=== What the task requires ===
Scan the entries below for the word "root" and copy every line in which it occurs.

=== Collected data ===
■ ■ ■ ■ ■ ■ ■

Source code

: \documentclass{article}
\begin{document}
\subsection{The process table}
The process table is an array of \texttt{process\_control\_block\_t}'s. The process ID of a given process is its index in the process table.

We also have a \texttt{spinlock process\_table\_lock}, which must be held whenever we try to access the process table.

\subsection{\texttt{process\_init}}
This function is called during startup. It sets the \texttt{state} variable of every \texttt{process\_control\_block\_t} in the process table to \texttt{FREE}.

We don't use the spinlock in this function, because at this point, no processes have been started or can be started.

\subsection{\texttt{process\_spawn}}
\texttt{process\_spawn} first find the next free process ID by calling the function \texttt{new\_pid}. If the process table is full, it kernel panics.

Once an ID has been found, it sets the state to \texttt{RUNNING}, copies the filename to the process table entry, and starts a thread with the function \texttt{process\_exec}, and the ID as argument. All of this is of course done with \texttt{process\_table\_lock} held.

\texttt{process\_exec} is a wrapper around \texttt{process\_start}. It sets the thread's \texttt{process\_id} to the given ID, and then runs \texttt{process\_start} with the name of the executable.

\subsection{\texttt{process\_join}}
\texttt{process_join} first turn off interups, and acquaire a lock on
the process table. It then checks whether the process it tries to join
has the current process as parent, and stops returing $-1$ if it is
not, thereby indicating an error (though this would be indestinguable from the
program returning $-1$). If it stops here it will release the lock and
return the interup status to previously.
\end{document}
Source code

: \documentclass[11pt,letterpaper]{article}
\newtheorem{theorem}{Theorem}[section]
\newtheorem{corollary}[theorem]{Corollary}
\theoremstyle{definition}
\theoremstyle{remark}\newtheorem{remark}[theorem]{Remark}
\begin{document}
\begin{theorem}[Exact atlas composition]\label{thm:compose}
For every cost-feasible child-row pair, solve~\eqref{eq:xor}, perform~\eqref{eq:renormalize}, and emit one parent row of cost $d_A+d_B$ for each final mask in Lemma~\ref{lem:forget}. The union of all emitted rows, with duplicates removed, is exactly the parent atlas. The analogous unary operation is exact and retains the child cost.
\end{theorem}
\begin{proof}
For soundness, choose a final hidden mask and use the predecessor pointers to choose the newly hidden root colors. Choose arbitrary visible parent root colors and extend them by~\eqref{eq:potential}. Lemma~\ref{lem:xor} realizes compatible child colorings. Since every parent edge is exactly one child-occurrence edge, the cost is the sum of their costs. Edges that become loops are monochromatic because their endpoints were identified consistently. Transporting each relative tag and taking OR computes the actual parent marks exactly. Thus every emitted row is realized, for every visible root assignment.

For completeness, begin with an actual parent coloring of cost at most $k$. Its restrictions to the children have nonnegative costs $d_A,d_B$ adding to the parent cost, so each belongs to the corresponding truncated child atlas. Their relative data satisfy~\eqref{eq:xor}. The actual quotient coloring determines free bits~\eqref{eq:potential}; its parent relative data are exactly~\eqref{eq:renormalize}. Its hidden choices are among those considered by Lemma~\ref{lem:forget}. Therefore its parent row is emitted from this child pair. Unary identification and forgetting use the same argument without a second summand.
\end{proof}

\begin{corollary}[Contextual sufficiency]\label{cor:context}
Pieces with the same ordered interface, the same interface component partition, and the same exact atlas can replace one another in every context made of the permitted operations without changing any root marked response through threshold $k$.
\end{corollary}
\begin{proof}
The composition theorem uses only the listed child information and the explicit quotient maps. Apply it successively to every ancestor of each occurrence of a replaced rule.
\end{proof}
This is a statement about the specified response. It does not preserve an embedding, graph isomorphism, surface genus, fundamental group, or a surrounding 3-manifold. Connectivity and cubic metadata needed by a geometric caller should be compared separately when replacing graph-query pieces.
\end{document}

■ ■ ■ ■ ■ ■ ■

=== Exercise answer ===
For soundness, choose a final hidden mask and use the predecessor pointers to choose the newly hidden root colors. Choose arbitrary visible parent root colors and extend them by~\eqref{eq:potential}. Lemma~\ref{lem:xor} realizes compatible child colorings. Since every parent edge is exactly one child-occurrence edge, the cost is the sum of their costs. Edges that become loops are monochromatic because their endpoints were identified consistently. Transporting each relative tag and taking OR computes the actual parent marks exactly. Thus every emitted row is realized, for every visible root assignment.
Pieces with the same ordered interface, the same interface component partition, and the same exact atlas can replace one another in every context made of the permitted operations without changing any root marked response through threshold $k$.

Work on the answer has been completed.